Виктор теперь был дома. Он уже давно рвался из Архангельска, а тут его поманил Ефим Учитель, — самый знатный в то время советский документалист.

Через Ленинградскую студию документальных фильмов он направил запрос на Виктора для участия в работе над фильмом, которая по плану должна была бы уже начаться.

Виктор звонил на студию, но там говорили, что никакого запроса они не получали.

Он звонил Учителю и тот посылал другой запрос. Виктор звонил …

В конце концов, Учитель прислал запрос на наш домашний адрес и велел Виктору идти с ним на приём к начальнику студии.

 Имя и фамилию начальника я сразу узнал: он был в мои спортивные годы чемпионом Ленинграда по прыжкам в длину, и, по-моему, кончал спортивный институт Лесгафта… Он — директор киностудии?

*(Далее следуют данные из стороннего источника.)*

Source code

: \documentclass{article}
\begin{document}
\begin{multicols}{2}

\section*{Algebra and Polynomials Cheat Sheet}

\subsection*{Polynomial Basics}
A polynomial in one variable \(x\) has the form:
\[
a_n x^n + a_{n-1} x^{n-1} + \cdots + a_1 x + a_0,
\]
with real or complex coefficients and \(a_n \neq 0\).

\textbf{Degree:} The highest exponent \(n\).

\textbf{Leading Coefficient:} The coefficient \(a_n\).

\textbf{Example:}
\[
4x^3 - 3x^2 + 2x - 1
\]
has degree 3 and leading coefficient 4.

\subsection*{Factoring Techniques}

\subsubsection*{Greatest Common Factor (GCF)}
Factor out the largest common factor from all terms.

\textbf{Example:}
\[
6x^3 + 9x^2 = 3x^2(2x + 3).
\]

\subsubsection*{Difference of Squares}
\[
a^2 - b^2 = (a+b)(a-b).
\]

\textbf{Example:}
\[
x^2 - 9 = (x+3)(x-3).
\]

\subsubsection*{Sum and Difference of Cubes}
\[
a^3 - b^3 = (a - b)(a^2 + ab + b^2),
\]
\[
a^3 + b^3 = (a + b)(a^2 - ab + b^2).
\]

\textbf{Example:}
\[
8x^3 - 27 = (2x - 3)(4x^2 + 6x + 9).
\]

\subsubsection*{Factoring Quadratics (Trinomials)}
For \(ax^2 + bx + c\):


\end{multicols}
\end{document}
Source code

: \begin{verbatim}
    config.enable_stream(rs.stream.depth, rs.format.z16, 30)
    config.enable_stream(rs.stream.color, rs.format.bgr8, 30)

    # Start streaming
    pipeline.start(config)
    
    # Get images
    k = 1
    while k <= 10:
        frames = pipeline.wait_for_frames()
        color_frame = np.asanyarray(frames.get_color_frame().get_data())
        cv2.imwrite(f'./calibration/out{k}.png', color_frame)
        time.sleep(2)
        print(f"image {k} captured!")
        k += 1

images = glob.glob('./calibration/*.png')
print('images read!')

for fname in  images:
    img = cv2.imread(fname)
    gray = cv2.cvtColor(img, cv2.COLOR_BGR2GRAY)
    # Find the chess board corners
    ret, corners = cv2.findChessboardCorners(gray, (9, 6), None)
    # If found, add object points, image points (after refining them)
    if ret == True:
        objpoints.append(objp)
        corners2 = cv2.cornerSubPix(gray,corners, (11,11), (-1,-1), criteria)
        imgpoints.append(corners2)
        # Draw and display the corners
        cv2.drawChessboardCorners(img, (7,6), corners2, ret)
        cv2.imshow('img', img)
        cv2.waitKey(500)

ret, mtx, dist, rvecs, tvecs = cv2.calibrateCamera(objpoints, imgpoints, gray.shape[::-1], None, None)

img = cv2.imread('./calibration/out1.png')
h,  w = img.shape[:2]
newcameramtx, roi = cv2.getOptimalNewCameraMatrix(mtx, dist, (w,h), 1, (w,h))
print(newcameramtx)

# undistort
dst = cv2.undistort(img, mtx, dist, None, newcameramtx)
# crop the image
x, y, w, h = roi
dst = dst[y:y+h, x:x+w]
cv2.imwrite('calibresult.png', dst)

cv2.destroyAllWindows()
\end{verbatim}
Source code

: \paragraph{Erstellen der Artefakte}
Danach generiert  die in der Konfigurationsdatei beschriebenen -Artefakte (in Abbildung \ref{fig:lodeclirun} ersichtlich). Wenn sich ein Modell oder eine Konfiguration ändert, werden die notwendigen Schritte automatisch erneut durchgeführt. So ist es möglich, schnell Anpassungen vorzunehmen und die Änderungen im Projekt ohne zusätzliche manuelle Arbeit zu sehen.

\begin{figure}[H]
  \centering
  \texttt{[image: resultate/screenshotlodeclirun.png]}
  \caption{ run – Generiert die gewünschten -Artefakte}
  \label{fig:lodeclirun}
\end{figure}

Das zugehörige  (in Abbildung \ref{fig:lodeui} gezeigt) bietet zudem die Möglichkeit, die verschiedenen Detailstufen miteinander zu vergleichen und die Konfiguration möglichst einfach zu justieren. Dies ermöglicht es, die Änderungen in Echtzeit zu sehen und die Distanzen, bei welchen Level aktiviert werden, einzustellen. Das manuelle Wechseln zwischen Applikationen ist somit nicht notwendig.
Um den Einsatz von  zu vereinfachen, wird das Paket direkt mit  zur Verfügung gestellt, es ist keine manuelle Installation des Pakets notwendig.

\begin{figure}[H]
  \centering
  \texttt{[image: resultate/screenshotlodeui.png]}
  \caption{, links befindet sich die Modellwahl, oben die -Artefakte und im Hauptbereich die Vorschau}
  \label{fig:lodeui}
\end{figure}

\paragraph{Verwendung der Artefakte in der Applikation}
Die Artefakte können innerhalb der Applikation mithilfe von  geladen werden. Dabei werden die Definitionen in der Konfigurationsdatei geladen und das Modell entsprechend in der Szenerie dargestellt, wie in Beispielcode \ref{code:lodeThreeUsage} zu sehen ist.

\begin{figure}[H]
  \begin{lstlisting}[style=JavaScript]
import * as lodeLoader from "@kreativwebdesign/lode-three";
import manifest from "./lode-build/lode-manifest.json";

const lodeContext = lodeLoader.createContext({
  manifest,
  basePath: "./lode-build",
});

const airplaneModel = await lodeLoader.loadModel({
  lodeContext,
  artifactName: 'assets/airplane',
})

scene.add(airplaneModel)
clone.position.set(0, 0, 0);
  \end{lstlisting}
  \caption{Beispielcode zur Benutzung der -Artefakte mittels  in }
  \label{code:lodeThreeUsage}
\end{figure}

 Виктор пошел. Мы с мамой с нетерпением и надеждой ждали его возвращения.

Когда он появился в дверях, лицо его было маской зеленого цвета.

Не сразу он рассказал нам, что этот директор, хоть и принял его, говорил с ним подчёркнуто пренебрежительно, запрос на позицию помощника режиссёра игнорировал, на вопросы о других позициях лаконично отвечал: «Нет», а на последний, — риторический вопрос Виктора: «Ну, а дворником вы меня возьмёте?» с готовностью и развёрнуто ответил: «ВАС мы и дворником к себе не возьмём» …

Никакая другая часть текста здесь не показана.